It's a Saturday night. The kids are at their dad's for the weekend. My husband and I have had a really full and fun day together doing yoga, shopping for kitchen appliances, going to our favourite fish market, and walking the dogs. There is nothing about the day that hasn't been fulfilling. Evening rolls around and we cook up fresh sablefish with risotto and veggies.
After dinner, we're settling on the couch in front of the TV and I experience an urge to eat sugar -- all the candy and chocolate and all the things. My brain says, "I want." My brain says, "The night will be bleak if I can't have treats." "I want treats." There's thoughts of "dinner's over. What now?" "It's Saturday night -- is this it?".
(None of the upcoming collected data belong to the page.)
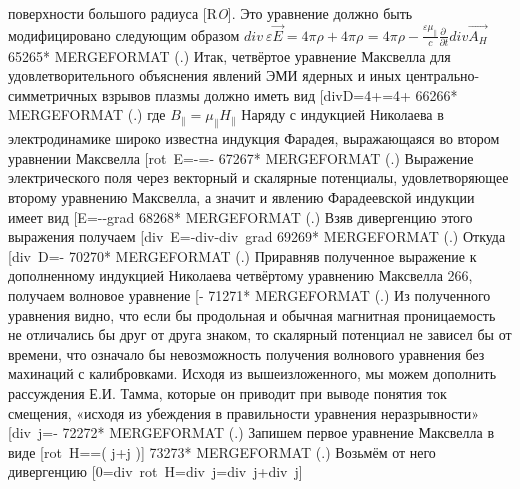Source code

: \documentclass[11pt]{article}
\begin{document}
поверхности большого радиуса {[}{{R}\emph{{O}}{]}. Это уравнение
должно быть модифицировано следующим образом
\(div\ \varepsilon \overrightarrow{E}=4\pi \rho +4\pi {{\rho }_{}}=4\pi \rho -\frac{\varepsilon {{\mu }_{\parallel }}}{c}\frac{\partial \ }{\partial t}div\overrightarrow{{{A}_{H}}}\)
65265* MERGEFORMAT (.) Итак, четвёртое уравнение Максвелла для
удовлетворительного объяснения явлений ЭМИ ядерных и иных
центрально-симметричных взрывов плазмы должно иметь вид
{[}divD=4\pi \rho +=4\pi \rho +\frac{\partial {{B}_{\parallel }}}{\partial t}{]}
66266* MERGEFORMAT (.) где
\({{B}_{\parallel }}={{\mu }_{\parallel }}{{H}_{\parallel }}\) Наряду с
индукцией Николаева в электродинамике широко известна индукция Фарадея,
выражающаяся во втором уравнении Максвелла
{[}rot~E=-=-\frac{\partial {{H}_{\bot }}}{\partial t}{]}
67267* MERGEFORMAT (.) Выражение электрического поля через векторный и
скалярные потенциалы, удовлетворяющее второму уравнению Максвелла, а
значит и явлению Фарадеевской индукции имеет вид
{[}E=--grad\varphi {]}
68268* MERGEFORMAT (.) Взяв дивергенцию этого выражения получаем
{[}div~E=-div-div~grad\varphi {]}
69269* MERGEFORMAT (.) Откуда
{[}div~D=-\varphi {]}
70270* MERGEFORMAT (.) Приравняв полученное выражение к дополненному
индукцией Николаева четвёртому уравнению Максвелла 266, получаем
волновое уравнение
{[}-\pi \rho {]}
71271* MERGEFORMAT (.) Из полученного уравнения видно, что если бы
продольная и обычная магнитная проницаемость не отличались бы друг от
друга знаком, то скалярный потенциал не зависел бы от времени, что
означало бы невозможность получения волнового уравнения без махинаций с
калибровками. Исходя из вышеизложенного, мы можем дополнить рассуждения
Е.И. Тамма, которые он приводит при выводе понятия ток смещения, «исходя
из убеждения в правильности уравнения неразрывности»
{[}div~j=-\rho {]} 72272* MERGEFORMAT (.)
Запишем первое уравнение Максвелла в виде
{[}rot~H==\left( j+{{j}}{}}
\right){]} 73273* MERGEFORMAT (.) Возьмём от него дивергенцию
{[}0=div~rot~H=div~{{j}\emph{{}}=div~j+div~{{j}}{}}{]}
\end{document}
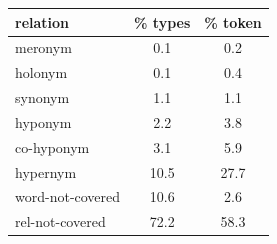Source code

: \begin{table}
\small
\centering
\begin{tabular}{lcc}
\toprule
         relation & \% types & \% token \\
\midrule
 meronym &  0.1 &  0.2 \\
 holonym &  0.1 &  0.4 \\
 synonym &  1.1 &  1.1 \\
 hyponym &  2.2 &  3.8 \\
 co-hyponym &  3.1 &  5.9 \\
 hypernym &  10.5 &  27.7 \\
 word-not-covered &  10.6 &  2.6 \\
 rel-not-covered &  72.2 &  58.3 \\
\bottomrule
\end{tabular}



\end{table}
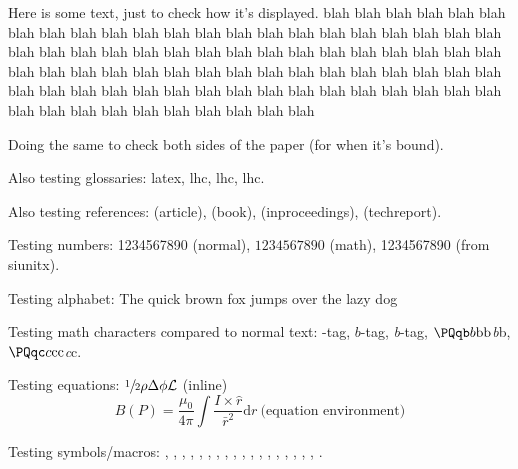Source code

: \newpage

Here is some text, just to check how it's displayed. blah blah blah blah blah blah blah blah blah blah blah blah blah blah blah blah blah blah blah blah blah blah blah blah blah blah blah blah blah blah blah blah blah blah blah blah blah blah blah blah blah blah blah blah blah blah blah blah blah blah blah blah blah blah blah blah blah blah blah blah blah blah blah blah blah blah blah blah blah blah blah blah blah blah blah blah blah blah blah blah 

\newpage

Doing the same to check both sides of the paper (for when it's bound).

Also testing glossaries: \gls{latex}, \acrlong{lhc}, \acrshort{lhc}, \acrfull{lhc}.

Also testing references: \cite{CMS-PAPER-SUS-15-005-published} (article), \cite{tagkey1984quarksandleptons} (book), \cite{Lisanti:2016jxe} (inproceedings), \cite{CMS-PAS-SUS-15-005} (techreport).

Testing numbers: 1234567890 (normal), $1234567890$ (math), \si{1234567890} (from siunitx).

Testing alphabet: The quick brown fox jumps over the lazy dog

Testing math characters compared to normal text: \Pqb-tag, $b$-tag, \emph{b}-tag, $\Pqb b\mathrm{b}\text{b}$\emph{b}b, $\Pqc c\mathrm{c}\text{c}$\emph{c}c.

Testing equations: $\sfrac{1}{2} \rho \Delta \phi \mathcal{L}$ (inline)
\begin{equation}
B(P) = \frac{\mu_0}{4\pi} \int \frac{I \times \hat{r}}{\bar{r}^2}\mathrm{d}r \ \text{(equation environment)}
\end{equation}

Testing symbols/macros: \eV, \MeV, \GeV, \TeV, \pt, \ptmiss, \met, \HT, \mht, \mt, \aDark, \rinv, \mqdark, \doubleMuCr, \doubleLepMass, \alphat, \ttbarpjets, \wtolnupjets, \LSP.

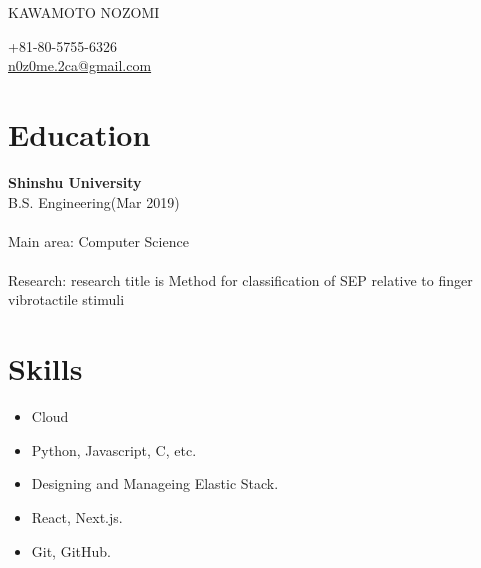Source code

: \documentclass[10pt]{article} %
\begin{document}

\parbox[top][0.12\textheight][c]{\linewidth}{ %
	\vspace{-0.04\textheight} %
	{\color{name}\Huge KAWAMOTO NOZOMI}\\\medskip %
}

\begin{paracol}{2} %

{\faPhone} \hspace{1mm} +81-80-5755-6326 \\ %
{\small\faEnvelope} \hspace{1mm} \href{mailto:n0z0me.2ca@gmail.com}{\small n0z0me.2ca@gmail.com} \\ %

\vspace{3cm}

\section{\Large Education}
\textbf{\color{subtitle}\large Shinshu University}\\
B.S. Engineering(Mar 2019)\\
\\
Main area: Computer Science\\
\\
Research: research title is Method for classification of SEP relative to finger vibrotactile stimuli\\

\vspace{3cm}

\section{\Large Skills}
\begin{itemize}
\item Cloud
\item Python, Javascript, C, etc.
\item Designing and Manageing Elastic Stack.
\item React, Next.js.
\item Git, GitHub.
\end{itemize}


\end{paracol}
\end{document}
We sit on the couch. We watch some show I'm only semi-interested in. It feels boring. My brain says, "Is this the highlight?" "This is the relaxing, fun part? You're kidding." It feels like a rip off.
This is Nadine's craving brain in action. It doesn't want regular amounts of pleasure that come from connection and physical relaxation. It wants highly concentrated, artificial amounts of pleasure that light up the brain's reward centre tenfold and make life feel more exciting than it actually is.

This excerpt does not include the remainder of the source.